Como una especie de paréntesis en el relax y
las vacaciones, hoy he estado de mudanza (de libros, ropa y algunos objetos de
valor sentimental). Aunque uno acabe agotado, lo recomiendo para finalizar una
temporada e iniciar otra con nuestros bríos.
He estado leyendo, en el número de agosto de
‘Investigación y Ciencia’, el artículo ‘PsicoBiología de los hábitos’ de Ann M.
Graybiel (MIT) y Kyle S. Smith (Universidad de Dartmouth).
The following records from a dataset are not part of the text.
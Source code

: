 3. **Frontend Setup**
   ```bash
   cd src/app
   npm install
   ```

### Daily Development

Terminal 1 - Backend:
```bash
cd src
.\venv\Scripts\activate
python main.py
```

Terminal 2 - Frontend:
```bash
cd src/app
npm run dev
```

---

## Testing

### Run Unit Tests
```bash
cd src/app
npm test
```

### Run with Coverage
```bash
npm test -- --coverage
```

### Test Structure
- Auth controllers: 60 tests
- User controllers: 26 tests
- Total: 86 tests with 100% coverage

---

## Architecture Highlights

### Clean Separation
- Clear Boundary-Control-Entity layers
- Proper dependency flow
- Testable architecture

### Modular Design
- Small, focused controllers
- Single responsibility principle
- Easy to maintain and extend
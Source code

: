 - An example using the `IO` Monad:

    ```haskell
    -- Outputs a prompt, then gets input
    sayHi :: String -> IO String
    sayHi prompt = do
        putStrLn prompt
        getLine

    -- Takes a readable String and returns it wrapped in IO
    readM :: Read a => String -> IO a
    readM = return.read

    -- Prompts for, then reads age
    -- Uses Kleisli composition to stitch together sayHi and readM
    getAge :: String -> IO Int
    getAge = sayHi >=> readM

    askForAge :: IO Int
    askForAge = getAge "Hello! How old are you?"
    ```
Es evidente que cada día llevamos a cabo un
enorme número de rutinas, ligadas al aseo personal, a la conducción, a la
alimentación diaria, al ejercicio físico… Sin embargo, hasta muy recientemente
los expertos no sabían cómo se producían esos hábitos. Gracias a las nuevas
técnicas, hoy conocemos que en nuestro cerebro hay “circuitos de hábitos”.
Cuanta más habitual es una conducta, menos conscientes de ella nos volvemos.
Los hábitos los repetimos aunque, en algunos
casos, no queramos (es lo que se llama “recompensa contingente”). “Las
consecuencias asociadas a nuestras acciones determinan nuestra conducta
futura”. Wolfram Schultz y Ranulfo Romo (Universidad de Friburgo) descubrieron
esa señales en el cerebro que corresponden con el aprendizaje dependiente del
refuerzo, corroboradas por modelos informáticos. El cerebro predice el refuerzo
y por tanto genera expectativas.
A medida que una acción se repite y se
convierte en un hábito se modifican ciertos circuitos cerebrales, como han
probado Bernard Balleine (Universidad de Sydney) y Simon Killcross (Universidad
de Nueva Gales del Sur). Los circuitos conectan el neocórtex con el estriado,
el centro de los ganglios basales (centro de nuestro cerebro). Cuando las
conductas se “empaquetan”, las células del estriado se limitan a comprobar el
principio y el final de la rutina.
Es similar al “chunking”, recodificación,
propuesta por George Miller: el agrupamiento de elementos por unidad de
memoria. El estriado nos ayuda a combinar las acciones en una única
unidad.
¿Cómo se forman los hábitos? En tres pasos.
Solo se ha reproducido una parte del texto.